Presentation on theme: "Energy is the ability to do work. It comes in many forms and from many sources. Energy charges your cell phone, cooks your food, lights and heats your."— Presentation transcript:
Energy is the ability to do work. It comes in many forms and from many sources. Energy charges your cell phone, cooks your food, lights and heats your home, and even moves your muscles. Energy comes in many different forms. Where does energy come from, and what happens when you use it? Look Sandy, energy charges my Blackberry!

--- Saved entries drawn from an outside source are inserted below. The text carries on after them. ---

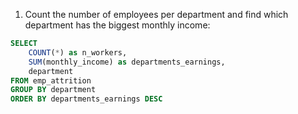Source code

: 1. Count the number of employees per department and find which department has the biggest
    monthly income:


```sql
SELECT
	COUNT(*) as n_workers,
	SUM(monthly_income) as departments_earnings,
	department
FROM emp_attrition
GROUP BY department
ORDER BY departments_earnings DESC
```
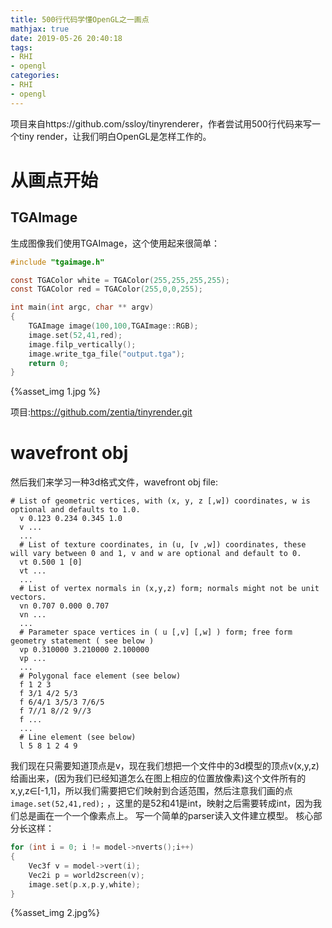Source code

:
 ```yaml
---
title: 500行代码学懂OpenGL之一画点
mathjax: true
date: 2019-05-26 20:40:18
tags:
- RHI
- opengl
categories: 
- RHI
- opengl
---
```

项目来自https://github.com/ssloy/tinyrenderer，作者尝试用500行代码来写一个tiny render，让我们明白OpenGL是怎样工作的。
# 从画点开始
## TGAImage
生成图像我们使用TGAImage，这个使用起来很简单：
```c
#include "tgaimage.h"

const TGAColor white = TGAColor(255,255,255,255);
const TGAColor red = TGAColor(255,0,0,255);

int main(int argc, char ** argv)
{
    TGAImage image(100,100,TGAImage::RGB);
    image.set(52,41,red);
    image.filp_vertically();
    image.write_tga_file("output.tga");
    return 0;
}
```

{%asset_img 1.jpg %}

项目:https://github.com/zentia/tinyrender.git
# wavefront obj
然后我们来学习一种3d格式文件，wavefront obj file:
```
# List of geometric vertices, with (x, y, z [,w]) coordinates, w is optional and defaults to 1.0.
  v 0.123 0.234 0.345 1.0
  v ...
  ...
  # List of texture coordinates, in (u, [v ,w]) coordinates, these will vary between 0 and 1, v and w are optional and default to 0.
  vt 0.500 1 [0]
  vt ...
  ...
  # List of vertex normals in (x,y,z) form; normals might not be unit vectors.
  vn 0.707 0.000 0.707
  vn ...
  ...
  # Parameter space vertices in ( u [,v] [,w] ) form; free form geometry statement ( see below )
  vp 0.310000 3.210000 2.100000
  vp ...
  ...
  # Polygonal face element (see below)
  f 1 2 3
  f 3/1 4/2 5/3
  f 6/4/1 3/5/3 7/6/5
  f 7//1 8//2 9//3
  f ...
  ...
  # Line element (see below)
  l 5 8 1 2 4 9
```
我们现在只需要知道顶点是v，现在我们想把一个文件中的3d模型的顶点v(x,y,z)给画出来，(因为我们已经知道怎么在图上相应的位置放像素)这个文件所有的x,y,z∈[-1,1]，所以我们需要把它们映射到合适范围，然后注意我们画的点 `image.set(52,41,red);` ，这里的是52和41是int，映射之后需要转成int，因为我们总是画在一个一个像素点上。
写一个简单的parser读入文件建立模型。
核心部分长这样：
```c
for (int i = 0; i != model->nverts();i++)
{
    Vec3f v = model->vert(i);
    Vec2i p = world2screen(v);
    image.set(p.x,p.y,white);
}
```
{%asset_img 2.jpg%}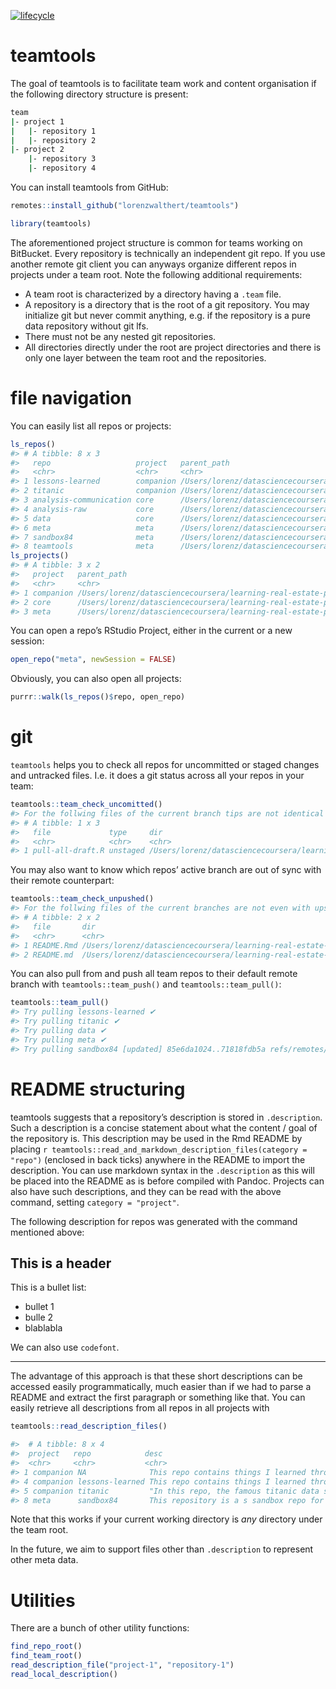 
[![lifecycle](https://img.shields.io/badge/lifecycle-experimental-orange.svg)](https://www.tidyverse.org/lifecycle/#experimental)

<!-- README.md is generated from README.Rmd. Please edit that file -->

# teamtools

The goal of teamtools is to facilitate team work and content
organisation if the following directory structure is present:

``` bash
team
|- project 1
|   |- repository 1
|   |- repository 2
|- project 2
    |- repository 3
    |- repository 4
```

You can install teamtools from GitHub:

``` r
remotes::install_github("lorenzwalthert/teamtools")
```

``` r
library(teamtools)
```

The aforementioned project structure is common for teams working on
BitBucket. Every repository is technically an independent git repo. If
you use another remote git client you can anyways organize different
repos in projects under a team root. Note the following additional
requirements:

  - A team root is characterized by a directory having a `.team` file.
  - A repository is a directory that is the root of a git repository.
    You may initialize git but never commit anything, e.g. if the
    repository is a pure data repository without git lfs.
  - There must not be any nested git repositories.
  - All directories directly under the root are project directories and
    there is only one layer between the team root and the repositories.

# file navigation

You can easily list all repos or projects:

``` r
ls_repos()
#> # A tibble: 8 x 3
#>   repo                   project   parent_path                            
#>   <chr>                  <chr>     <chr>                                  
#> 1 lessons-learned        companion /Users/lorenz/datasciencecoursera/lear…
#> 2 titanic                companion /Users/lorenz/datasciencecoursera/lear…
#> 3 analysis-communication core      /Users/lorenz/datasciencecoursera/lear…
#> 4 analysis-raw           core      /Users/lorenz/datasciencecoursera/lear…
#> 5 data                   core      /Users/lorenz/datasciencecoursera/lear…
#> 6 meta                   meta      /Users/lorenz/datasciencecoursera/lear…
#> 7 sandbox84              meta      /Users/lorenz/datasciencecoursera/lear…
#> 8 teamtools              meta      /Users/lorenz/datasciencecoursera/lear…
ls_projects()
#> # A tibble: 3 x 2
#>   project   parent_path                                                   
#>   <chr>     <chr>                                                         
#> 1 companion /Users/lorenz/datasciencecoursera/learning-real-estate-price-…
#> 2 core      /Users/lorenz/datasciencecoursera/learning-real-estate-price-…
#> 3 meta      /Users/lorenz/datasciencecoursera/learning-real-estate-price-…
```

You can open a repo’s RStudio Project, either in the current or a new
session:

``` r
open_repo("meta", newSession = FALSE)
```

Obviously, you can also open all projects:

``` r
purrr::walk(ls_repos()$repo, open_repo)
```

# git

`teamtools` helps you to check all repos for uncommitted or staged
changes and untracked files. I.e. it does a git status across all your
repos in your team:

``` r
teamtools::team_check_uncomitted()
#> For the follwing files of the current branch tips are not identical to their INDEX counterpart:
#> # A tibble: 1 x 3
#>   file             type     dir                                                                                   
#>   <chr>            <chr>    <chr>                                                                                 
#> 1 pull-all-draft.R unstaged /Users/lorenz/datasciencecoursera/learning-real-estate-price-structures/meta/sandbox84
```

You may also want to know which repos’ active branch are out of sync
with their remote counterpart:

``` r
teamtools::team_check_unpushed()
#> For the follwing files of the current branches are not even with upstreams:
#> # A tibble: 2 x 2
#>   file       dir                                                                              
#>   <chr>      <chr>                                                                            
#> 1 README.Rmd /Users/lorenz/datasciencecoursera/learning-real-estate-price-structures/meta/meta
#> 2 README.md  /Users/lorenz/datasciencecoursera/learning-real-estate-price-structures/meta/meta
```

You can also pull from and push all team repos to their default remote
branch with `teamtools::team_push()` and `teamtools::team_pull()`:

``` r
teamtools::team_pull()
#> Try pulling lessons-learned ✔ 
#> Try pulling titanic ✔ 
#> Try pulling data ✔ 
#> Try pulling meta ✔ 
#> Try pulling sandbox84 [updated] 85e6da1024..71818fdb5a refs/remotes/origin/master ✔ 
```

# README structuring

teamtools suggests that a repository’s description is stored in
`.description`. Such a description is a concise statement about what the
content / goal of the repository is. This description may be used in the
Rmd README by placing `r
teamtools::read_and_markdown_description_files(category = "repo")`
(enclosed in back ticks) anywhere in the README to import the
description. You can use markdown syntax in the `.description` as this
will be placed into the README as is before compiled with Pandoc.
Projects can also have such descriptions, and they can be read with the
above command, setting `category = "project"`.

The following description for repos was generated with the command
mentioned above:

## This is a header

This is a bullet list:

  - bullet 1
  - bulle 2
  - blablabla

We can also use `codefont`.

-----

The advantage of this approach is that these short descriptions can be
accessed easily programmatically, much easier than if we had to parse a
README and extract the first paragraph or something like that. You can
easily retrieve all descriptions from all repos in all projects with

``` r
teamtools::read_description_files()
```

``` r
#>  # A tibble: 8 x 4
#>  project   repo            desc                                        class
#>  <chr>     <chr>           <chr>                                       <chr>
#> 1 companion NA              This repo contains things I learned throug… proj…
#> 4 companion lessons-learned This repo contains things I learned throug… repo 
#> 5 companion titanic         "In this repo, the famous titanic data set… repo 
#> 8 meta      sandbox84       This repository is a s sandbox repo for th… repo 
```

Note that this works if your current working directory is *any*
directory under the team root.

In the future, we aim to support files other than `.description` to
represent other meta data.

# Utilities

There are a bunch of other utility functions:

``` r
find_repo_root()
find_team_root()
read_description_file("project-1", "repository-1")
read_local_description()
```
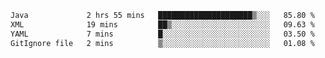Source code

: <!--START_SECTION:waka-->

```txt
Java             2 hrs 55 mins   █████████████████████▒░░░   85.80 %
XML              19 mins         ██▒░░░░░░░░░░░░░░░░░░░░░░   09.63 %
YAML             7 mins          █░░░░░░░░░░░░░░░░░░░░░░░░   03.50 %
GitIgnore file   2 mins          ▒░░░░░░░░░░░░░░░░░░░░░░░░   01.08 %
```

<!--END_SECTION:waka-->
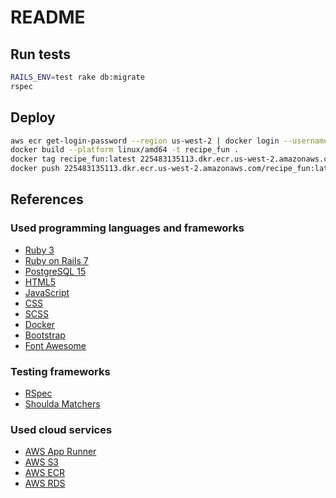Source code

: # README

## Run tests

```bash
RAILS_ENV=test rake db:migrate
rspec
```

## Deploy

```bash
aws ecr get-login-password --region us-west-2 | docker login --username AWS --password-stdin 225483135113.dkr.ecr.us-west-2.amazonaws.com
docker build --platform linux/amd64 -t recipe_fun .
docker tag recipe_fun:latest 225483135113.dkr.ecr.us-west-2.amazonaws.com/recipe_fun:latest
docker push 225483135113.dkr.ecr.us-west-2.amazonaws.com/recipe_fun:latest
```

## References

### Used programming languages and frameworks

- [Ruby 3](https://www.ruby-lang.org/)
- [Ruby on Rails 7](https://rubyonrails.org/)
- [PostgreSQL 15](https://www.postgresql.org/)
- [HTML5](https://developer.mozilla.org/en-US/docs/Web/HTML)
- [JavaScript](https://developer.mozilla.org/en-US/docs/Web/JavaScript)
- [CSS](https://developer.mozilla.org/en-US/docs/Web/CSS)
- [SCSS](https://sass-lang.com/)
- [Docker](https://www.docker.com/)
- [Bootstrap](https://getbootstrap.com/)
- [Font Awesome](https://fontawesome.com/)

### Testing frameworks

- [RSpec](https://rspec.info/)
- [Shoulda Matchers](https://matchers.shoulda.io/)

### Used cloud services

- [AWS App Runner](https://aws.amazon.com/apprunner/)
- [AWS S3](https://aws.amazon.com/s3/)
- [AWS ECR](https://aws.amazon.com/ecr/)
- [AWS RDS](https://aws.amazon.com/rds/)
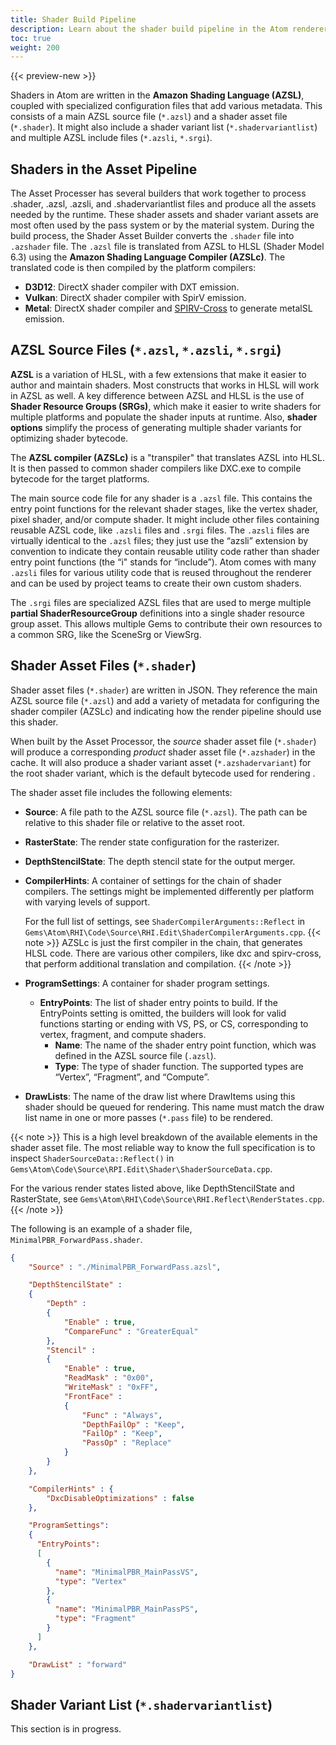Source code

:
 ```yaml
---
title: Shader Build Pipeline
description: Learn about the shader build pipeline in the Atom renderer.
toc: true
weight: 200
---
```


{{< preview-new >}}

Shaders in Atom are written in the **Amazon Shading Language (AZSL)**, coupled with specialized configuration files that add various metadata. This consists of a main AZSL source file (`*.azsl`) and a shader asset file (`*.shader`). It might also include a shader variant list (`*.shadervariantlist`) and multiple AZSL include files (`*.azsli`, `*.srgi`).

## Shaders in the Asset Pipeline
The Asset Processer has several builders that work together to process .shader, .azsl, .azsli, and .shadervariantlist files and produce all the assets needed by the runtime. These shader assets and shader variant assets are most often used by the pass system or by the material system. During the build process, the Shader Asset Builder converts the `.shader` file into `.azshader` file. The `.azsl` file is translated from AZSL to HLSL (Shader Model 6.3) using the **Amazon Shading Language Compiler (AZSLc)**. The translated code is then compiled by the platform compilers:
- **D3D12**: DirectX shader compiler with DXT emission.
- **Vulkan**: DirectX shader compiler with SpirV emission.
- **Metal**: DirectX shader compiler and [SPIRV-Cross](https://github.com/KhronosGroup/SPIRV-Cross) to generate metalSL emission. 

<!-- [todo] Link to new doc 'Shader build pipeline' -->

## AZSL Source Files (`*.azsl`, `*.azsli`, `*.srgi`)
**AZSL** is a variation of HLSL, with a few extensions that make it easier to author and maintain shaders. Most constructs that works in HLSL will work in AZSL as well. A key difference between AZSL and HLSL is the use of **Shader Resource Groups (SRGs)**, which make it easier to write shaders for multiple platforms and populate the shader inputs at runtime. Also, **shader options** simplify the process of generating multiple shader variants for optimizing shader bytecode. 

The **AZSL compiler (AZSLc)** is a "transpiler" that translates AZSL into HLSL. It is then passed to common shader compilers like DXC.exe to compile bytecode for the target platforms. 

<!-- [todo] Further details on shader compilers can be found in the AZSL Reference. -->

The main source code file for any shader is a `.azsl` file. This contains the entry point functions for the relevant shader stages, like the vertex shader, pixel shader, and/or compute shader. It might include other files containing reusable AZSL code, like `.azsli` files and `.srgi` files.
The `.azsli` files are virtually identical to the `.azsl` files; they just use the “azsli” extension by convention to indicate they contain reusable utility code rather than shader entry point functions (the “i" stands for “include”). Atom comes with many `.azsli` files for various utility code that is reused throughout the renderer and can be used by project teams to create their own custom shaders.

The `.srgi` files are specialized AZSL files that are used to merge multiple **partial ShaderResourceGroup** definitions into a single shader resource group asset. This allows multiple Gems to contribute their own resources to a common SRG, like the SceneSrg or ViewSrg. 

<!-- [todo] For more detail on this topic see TBD link. -->


## Shader Asset Files (`*.shader`)
Shader asset files (`*.shader`) are written in JSON. They reference the main AZSL source file (`*.azsl`) and add a variety of metadata for configuring the shader compiler (AZSLc) and indicating how the render pipeline should use this shader. 

When built by the Asset Processor, the *source* shader asset file (`*.shader`) will produce a corresponding *product* shader asset file (`*.azshader`) in the cache. It will also produce a shader variant asset (`*.azshadervariant`) for the root shader variant, which is the default bytecode used for rendering <!-- [todo] (see the [Shader Variants]() section for more information) -->.

The shader asset file includes the following elements:

- **Source**: A file path to the AZSL source file (`*.azsl`). The path can be relative to this shader file or relative to the asset root.
  
- **RasterState**: The render state configuration for the rasterizer. 

- **DepthStencilState**: The depth stencil state for the output merger. 

- **CompilerHints**: A container of settings for the chain of shader compilers. The settings might be implemented differently per platform with varying levels of support.  
  
  For the full list of settings, see `ShaderCompilerArguments::Reflect` in `Gems\Atom\RHI\Code\Source\RHI.Edit\ShaderCompilerArguments.cpp`. 
  {{< note >}}
AZSLc is just the first compiler in the chain, that generates HLSL code. There are various other compilers, like dxc and spirv-cross, that perform additional translation and compilation. 
  {{< /note >}}
  

- **ProgramSettings**: A container for shader program settings.
  - **EntryPoints**: The list of shader entry points to build. If the EntryPoints setting is omitted, the builders will look for valid functions starting or ending with VS, PS, or CS, corresponding to vertex, fragment, and compute shaders.
    - **Name**: The name of the shader entry point function, which was defined in the AZSL source file (`.azsl`). 
    - **Type**: The type of shader function. The supported types are “Vertex”, “Fragment”, and “Compute”. 
  
- **DrawLists**: The name of the draw list where DrawItems using this shader should be queued for rendering. This name must match the draw list name in one or more passes (`*.pass` file) to be rendered.

{{< note >}}
This is a high level breakdown of the available elements in the shader asset file. The most reliable way to know the full specification is to inspect `ShaderSourceData::Reflect()` in `Gems\Atom\Code\Source\RPI.Edit\Shader\ShaderSourceData.cpp`. 

For the various render states listed above, like DepthStencilState and RasterState, see `Gems\Atom\RHI\Code\Source\RHI.Reflect\RenderStates.cpp`.
{{< /note >}}


The following is an example of a shader file, `MinimalPBR_ForwardPass.shader`. 
```json
{
    "Source" : "./MinimalPBR_ForwardPass.azsl",

    "DepthStencilState" :
    {
        "Depth" :
        {
            "Enable" : true,
            "CompareFunc" : "GreaterEqual"
        },
        "Stencil" :
        {
            "Enable" : true,
            "ReadMask" : "0x00",
            "WriteMask" : "0xFF",
            "FrontFace" :
            {
                "Func" : "Always",
                "DepthFailOp" : "Keep",
                "FailOp" : "Keep",
                "PassOp" : "Replace"
            }
        }
    },

    "CompilerHints" : { 
        "DxcDisableOptimizations" : false
    },

    "ProgramSettings":
    {
      "EntryPoints":
      [
        {
          "name": "MinimalPBR_MainPassVS",
          "type": "Vertex"
        },
        {
          "name": "MinimalPBR_MainPassPS",
          "type": "Fragment"
        }
      ]
    },

    "DrawList" : "forward"
}

```

## Shader Variant List (`*.shadervariantlist`)
This section is in progress.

Energy is never created or destroyed. Energy simply changes from one form to another form. This idea is called the Law of Conservation of Energy. Electrical energy can change into heat energy. Potential energy can change into kinetic energy. Chemical energy can turn into mechanical energy. No energy disappears when these changes happen, but some of the energy turns into energy that you might not use, like heat. When you add it all up, the same amount of energy exists after a change as there was before. It is just in a different form. Suffering succotash! Energy is never created or destroyed, this law is called the Conservation of Energy!
Mechanical energy is the energy an object has because of its motion or position. Energy of motion is kinetic energy. The energy of position is potential energy. Potential energy is energy that an object has stored and can use at another time. Potential energy can change into energy of motion if a force is used to start the object moving. A watermelon resting on the roof of a building has the ability to fall downward, but it will not move until something pushes it. When the watermelon is sitting there, it has potential energy, but no kinetic energy. This watermelon has potential energy
As the watermelon falls, its potential energy changes into energy of motion, or kinetic energy. By the time the watermelon hits the ground, it moves fast because almost all of its potential energy changed into kinetic energy. Right before it hits the ground, it has as much kinetic energy as it can have, and its potential energy is zero, since it is at the level of the ground and cannot fall farther. The watermelon stops moving when it hits the ground. At that time, it hap no potential energy. This is because it has nowhere farther to fall. It also has no kinetic energy because it is not moving anymore. Save the watermelon!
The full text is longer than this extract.